At its own economic and political peril, Washington can no longer deny that its present chaotic Latin American policy and its strategy of malign neglect toward the region are doing great damage to its hemispheric policy. At the same time, China is making great strides in bolstering its position as a world power. Specifically, Beijing aims to expand trade ties with Latin America in order to sate its growing energy demands. However, China’s ventures into the region may inadvertently signal an assault on Washington’s long term political and economic interests in the hemisphere. The U.S. has far too often treated Latin America as its own “backyard” and will soon feel the repercussions of its policies of abandonment and rhetorical thunder if it does not pay closer attention to the region, which now seems very anxious to look elsewhere for economic benefits and sustainability. With the Free Trade of the Americas agreement on the point of collapse, the Bush administration would do well to sweep clean its present stable of misguided and ill-prepared Latin American policy makers, particularly if it hopes to blunt Beijing’s economic and political offensive.

China Wants Oil, Oil, and More Oil

As China becomes economically more powerful and consumes increasingly larger amounts of energy that befits a burgeoning consumer society, the country’s limited oil reserves will force it to look outside the border for the additional petroleum supplies necessary to run its many industries. Officials estimate that by 2007, China will need to import 50 percent of the oil it will consume.

According to some sources, within one year China will become one of the largest importers of petroleum in the world, second only to the United States. Venezuela, which possesses the largest proven oil reserves in the Western Hemisphere, already is beginning to accommodate China’s access to these holdings. President Hugo Chávez announced during his December 2004 visit to China that his hosts would invest heavily in Venezuela’s oil sector, a move that could ultimately affect the U.S., which is currently the biggest consumer of Venezuelan oil, importing 15 percent of its annual crude oil supplies. Chávez also added that bilateral trade with China is expected to reach $3 billion in 2005, more than double the 2004 figure. In addition, one of the most important deals between China and its socialist ally, Cuba, involves oil. SINOPEC, a Chinese oil company—one of the largest in the world—has announced it will begin searching for potential oil fields off the Cuban coast.
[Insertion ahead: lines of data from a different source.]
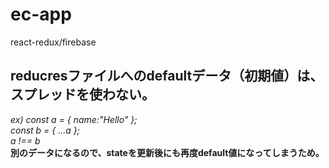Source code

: # ec-app
react-redux/firebase


## reducresファイルへのdefaultデータ（初期値）は、スプレッドを使わない。
*ex)* 
*const a = { name:"Hello" };*  
*const b = { ...a };*  
*a !== b*  
**別のデータになるので、stateを更新後にも再度default値になってしまうため。**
Analysts have estimated that the demand and availability of the world’s petroleum supply will remain tight in 2006 and that fluctuations in crude oil prices will depend to a large extent on the robustness of the Chinese economy and the stability of global geopolitics, particularly in the Middle East. As a result, the rivalry between the U.S. and China for primacy in gaining access to the Western Hemisphere’s energy supplies will prove to be a major challenge for President Bush.
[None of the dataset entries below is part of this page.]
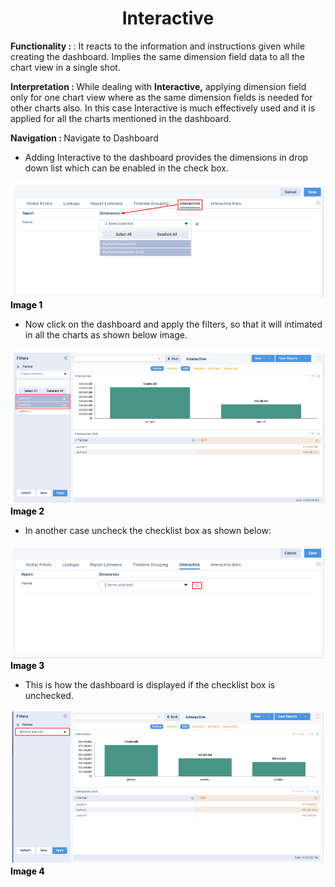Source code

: <h1><center>Interactive </center> </h1>

<b> Functionality :  </b> : It reacts to the information and instructions given while creating the dashboard. Implies the same dimension field data to all the chart view in a single shot.

  

  

<b> Interpretation :  </b> While dealing with **Interactive,** applying dimension field only for one chart view where as the same dimension fields is needed for other charts also. In this case Interactive is much effectively used and it is applied for all the charts mentioned in the dashboard.

  

  

<b> Navigation :  </b> Navigate to Dashboard

  

-   Adding Interactive to the dashboard provides the dimensions in drop down list which can be enabled in the check box.

![enter image description here](https://github.com/surifirstpin/AcuBI_Technical_Documents/blob/master/images/i1.png?raw=true)
<b><font color = "Black" >Image 1 </font></b>




  

-   Now click on the dashboard and apply the filters, so that it will intimated in all the charts as shown below image.

![enter image description here](https://github.com/surifirstpin/AcuBI_Technical_Documents/blob/master/images/i2.png?raw=true)
<b><font color = "Black" >Image 2 </font></b>


-   In another case uncheck the checklist box as shown below:

![enter image description here](https://github.com/surifirstpin/AcuBI_Technical_Documents/blob/master/images/i3.png?raw=true)
<b><font color = "Black" >Image 3</font></b>




  

-   This is how the dashboard is displayed if the checklist box is unchecked.

![enter image description here](https://github.com/surifirstpin/AcuBI_Technical_Documents/blob/master/images/i4.png?raw=true)
<b><font color = "Black" >Image 4</font></b>

<!--stackedit_data:
eyJoaXN0b3J5IjpbODE0NTc1NDIsMTE0OTE1NjcwOCwtMTY2OD
E4OTkxNCwtMTY2ODE4OTkxNF19
-->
Chinese Investments: The “Peaceful Rise”

As of 2003, China was the world’s second largest economy—only surpassed by the U.S.—and had the highest growth rate of any major country. However, per capita economic indicators also register the country’s extensive poverty. With its entrance into the World Trade Organization that same year, China has since asserted itself as a major power in the international economic arena, in spite of its disabilities at home.
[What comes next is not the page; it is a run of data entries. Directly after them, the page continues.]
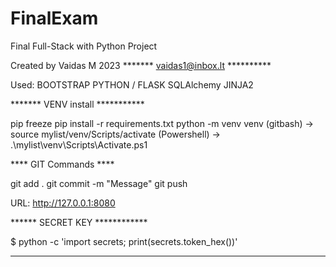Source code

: # FinalExam
Final Full-Stack with Python Project

Created by Vaidas M 2023 
******* vaidas1@inbox.lt **********

Used:
BOOTSTRAP
PYTHON / FLASK
SQLAlchemy
JINJA2

******* VENV install ***********

pip freeze
pip install -r requirements.txt
python -m venv venv
(gitbash) -> source mylist/venv/Scripts/activate
(Powershell) -> .\mylist\venv\Scripts\Activate.ps1


**** GIT Commands ****

git add .
git commit -m "Message"
git push

URL:   http://127.0.0.1:8080

****** SECRET KEY ************ 

$ python -c 'import secrets; print(secrets.token_hex())'

*************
Following recent diplomatic exchanges and in accordance with Chinese President Hu Jintao’s “peaceful rise” policy, good neighborliness and global responsibility with enhanced investment and trade, China committed itself to new investments in Latin America and the Caribbean, totaling more than $50 billion. In the region, Brazil, Mexico, Chile, Argentina and Panama are China’s top five trading partners, while China stands as Brazil’s third-largest overall trading customer and Argentina’s fourth-largest. To Brazil, South America’s most populous country as well as its economic and political powerhouse, Hu offered a deal worth approximately $7 billion in port and railway investments. The Chinese president also pledged wider access for Brazilian goods to China’s market and expressed his hope that trade between the two nations would increase two-fold within three years. In Argentina, still recovering from the massive debt default crisis of 2001, Hu signed deals worth nearly $20 billion over the next decade on investments in railways, oil and gas exploration and construction projects. During his visit to Chile, Hu and President Ricardo Lagos negotiated a deal to send large quantities of Chilean copper to China and secured Chinese financing for new copper mining ventures in his country. Also in December 2004, President Chávez announced a series of oil agreements between China and Venezuela.

In addition to state visits, Sino-Latin American political and economic cooperation has improved contact among regional organizations, such as the China-Latin America forum, China-South American Common Market dialogue, and China-Andean Community consultation. With increasingly close ties and soaring trade worth billions of U.S. dollars, some experts believe that China-Latin American ties have entered their “best period in history.” In 1975, total trade between China and the region was a mere $200 million, slowly reaching $2.8 billion by 1988. From 1993 to 2003, China-Latin American trade expanded by 600% and doubled from 2000 to 2003 when total trade between the two reached $26.8 million, of which $14.92 billion were Latin American exports to China. From January to November of 2004, trade soared to $36.4 billion.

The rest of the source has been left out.